Saved data entries:
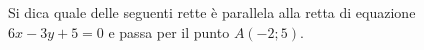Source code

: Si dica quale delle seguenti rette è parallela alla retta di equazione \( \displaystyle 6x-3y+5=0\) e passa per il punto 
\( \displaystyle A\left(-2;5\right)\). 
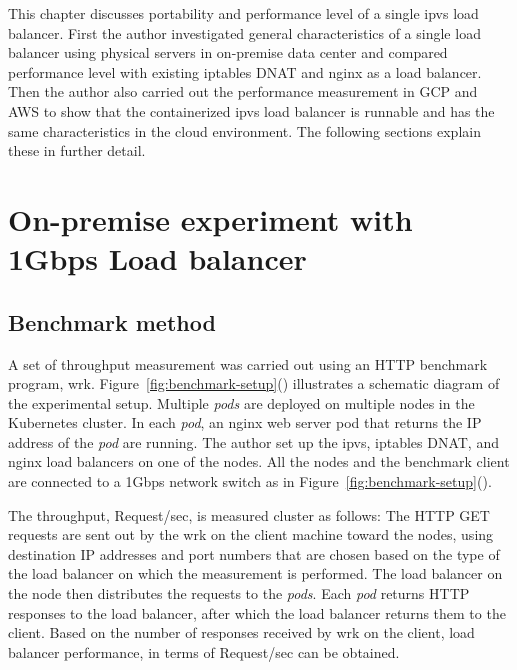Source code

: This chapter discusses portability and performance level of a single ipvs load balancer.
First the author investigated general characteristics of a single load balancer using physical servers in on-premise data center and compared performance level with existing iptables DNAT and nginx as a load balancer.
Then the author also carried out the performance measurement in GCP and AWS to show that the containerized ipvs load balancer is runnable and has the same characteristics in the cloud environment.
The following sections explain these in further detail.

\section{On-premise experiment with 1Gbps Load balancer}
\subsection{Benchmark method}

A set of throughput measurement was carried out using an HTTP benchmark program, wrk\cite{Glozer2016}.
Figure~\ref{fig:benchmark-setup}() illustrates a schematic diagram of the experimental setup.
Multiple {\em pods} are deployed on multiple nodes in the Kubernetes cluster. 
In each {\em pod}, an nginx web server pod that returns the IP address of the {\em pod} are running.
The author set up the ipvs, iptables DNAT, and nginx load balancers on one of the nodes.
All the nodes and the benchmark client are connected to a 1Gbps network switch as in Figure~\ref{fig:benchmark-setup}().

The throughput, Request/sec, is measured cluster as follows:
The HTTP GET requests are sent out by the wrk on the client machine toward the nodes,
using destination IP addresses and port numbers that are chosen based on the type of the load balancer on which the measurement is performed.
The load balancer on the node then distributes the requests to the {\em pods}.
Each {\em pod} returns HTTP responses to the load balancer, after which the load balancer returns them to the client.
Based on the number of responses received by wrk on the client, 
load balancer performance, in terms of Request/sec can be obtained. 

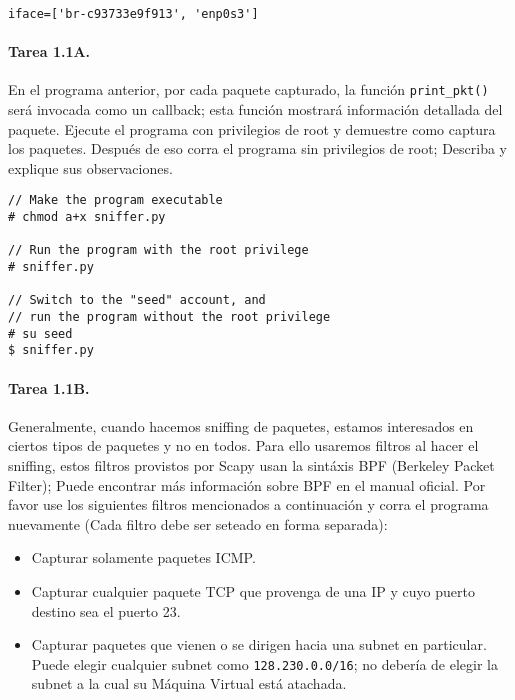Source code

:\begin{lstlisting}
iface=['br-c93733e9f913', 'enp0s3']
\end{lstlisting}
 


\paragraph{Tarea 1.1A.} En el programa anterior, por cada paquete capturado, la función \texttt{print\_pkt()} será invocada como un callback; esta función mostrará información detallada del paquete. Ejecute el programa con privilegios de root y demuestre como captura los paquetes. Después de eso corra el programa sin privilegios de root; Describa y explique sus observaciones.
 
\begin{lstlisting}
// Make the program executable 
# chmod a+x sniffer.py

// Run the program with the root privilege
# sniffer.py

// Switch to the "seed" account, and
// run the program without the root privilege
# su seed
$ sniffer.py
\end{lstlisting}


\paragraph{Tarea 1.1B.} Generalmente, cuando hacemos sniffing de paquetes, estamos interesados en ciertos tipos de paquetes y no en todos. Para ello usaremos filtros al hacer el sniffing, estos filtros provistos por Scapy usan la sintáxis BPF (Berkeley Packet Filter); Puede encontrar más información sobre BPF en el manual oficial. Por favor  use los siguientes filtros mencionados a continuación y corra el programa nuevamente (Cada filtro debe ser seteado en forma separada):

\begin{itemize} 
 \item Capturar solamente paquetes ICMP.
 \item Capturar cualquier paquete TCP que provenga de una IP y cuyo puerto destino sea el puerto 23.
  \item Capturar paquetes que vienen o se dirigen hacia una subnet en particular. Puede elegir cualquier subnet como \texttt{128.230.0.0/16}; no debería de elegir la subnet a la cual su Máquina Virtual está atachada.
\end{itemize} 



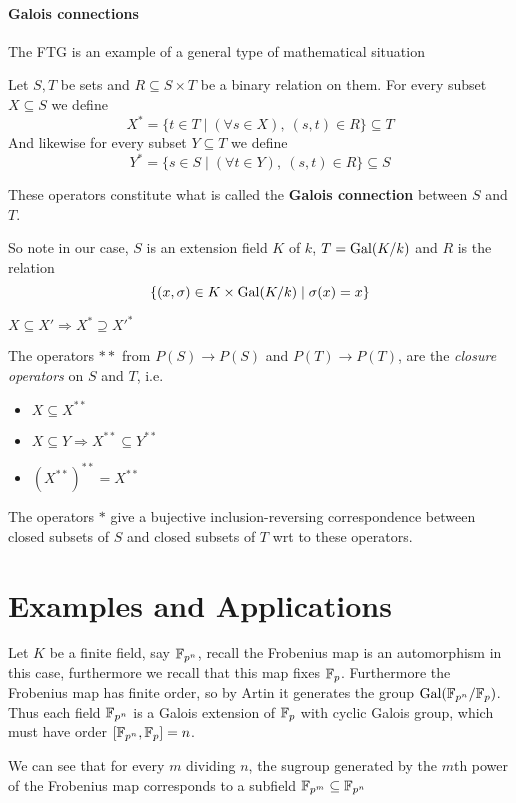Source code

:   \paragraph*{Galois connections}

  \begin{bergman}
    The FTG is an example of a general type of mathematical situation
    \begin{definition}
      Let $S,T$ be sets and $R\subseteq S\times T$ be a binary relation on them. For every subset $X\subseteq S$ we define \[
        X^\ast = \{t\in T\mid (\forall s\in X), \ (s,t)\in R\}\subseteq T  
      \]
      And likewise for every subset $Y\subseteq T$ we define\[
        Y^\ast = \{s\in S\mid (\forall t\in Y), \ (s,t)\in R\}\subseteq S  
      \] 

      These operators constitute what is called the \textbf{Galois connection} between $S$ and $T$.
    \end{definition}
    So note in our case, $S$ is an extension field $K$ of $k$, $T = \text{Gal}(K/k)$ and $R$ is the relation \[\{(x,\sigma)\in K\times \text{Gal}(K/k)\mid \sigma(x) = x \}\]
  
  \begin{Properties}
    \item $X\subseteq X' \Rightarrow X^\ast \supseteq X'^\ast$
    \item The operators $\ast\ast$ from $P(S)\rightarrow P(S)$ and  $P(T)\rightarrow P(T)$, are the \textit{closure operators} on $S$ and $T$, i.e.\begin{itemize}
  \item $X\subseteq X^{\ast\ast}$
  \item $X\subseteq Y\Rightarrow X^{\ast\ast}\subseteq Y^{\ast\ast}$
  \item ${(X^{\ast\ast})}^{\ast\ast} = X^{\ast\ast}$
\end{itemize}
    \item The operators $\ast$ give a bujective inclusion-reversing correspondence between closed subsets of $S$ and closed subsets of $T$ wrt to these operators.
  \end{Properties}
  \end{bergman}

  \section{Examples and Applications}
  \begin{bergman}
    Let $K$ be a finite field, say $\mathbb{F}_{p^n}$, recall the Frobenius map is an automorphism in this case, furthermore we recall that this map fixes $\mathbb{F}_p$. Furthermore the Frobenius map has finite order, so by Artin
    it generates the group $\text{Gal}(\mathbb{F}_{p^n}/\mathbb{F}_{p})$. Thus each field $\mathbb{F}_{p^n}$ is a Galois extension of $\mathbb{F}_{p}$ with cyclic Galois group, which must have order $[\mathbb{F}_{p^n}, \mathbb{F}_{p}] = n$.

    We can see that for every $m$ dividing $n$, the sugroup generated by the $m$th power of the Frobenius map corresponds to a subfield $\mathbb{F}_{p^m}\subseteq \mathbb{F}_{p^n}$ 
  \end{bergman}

WORK TO BE COMPLETED:
Output only the lines above from the one containing "Virtual está atachada." to the one containing "S\mid (\forall t\in", both included, exactly as written and with no pictures.

SOLUTION:
  \item Capturar paquetes que vienen o se dirigen hacia una subnet en particular. Puede elegir cualquier subnet como \texttt{128.230.0.0/16}; no debería de elegir la subnet a la cual su Máquina Virtual está atachada.
\end{itemize} 



Source code

:   \paragraph*{Galois connections}

  \begin{bergman}
    The FTG is an example of a general type of mathematical situation
    \begin{definition}
      Let $S,T$ be sets and $R\subseteq S\times T$ be a binary relation on them. For every subset $X\subseteq S$ we define \[
        X^\ast = \{t\in T\mid (\forall s\in X), \ (s,t)\in R\}\subseteq T  
      \]
      And likewise for every subset $Y\subseteq T$ we define\[
        Y^\ast = \{s\in S\mid (\forall t\in Y), \ (s,t)\in R\}\subseteq S  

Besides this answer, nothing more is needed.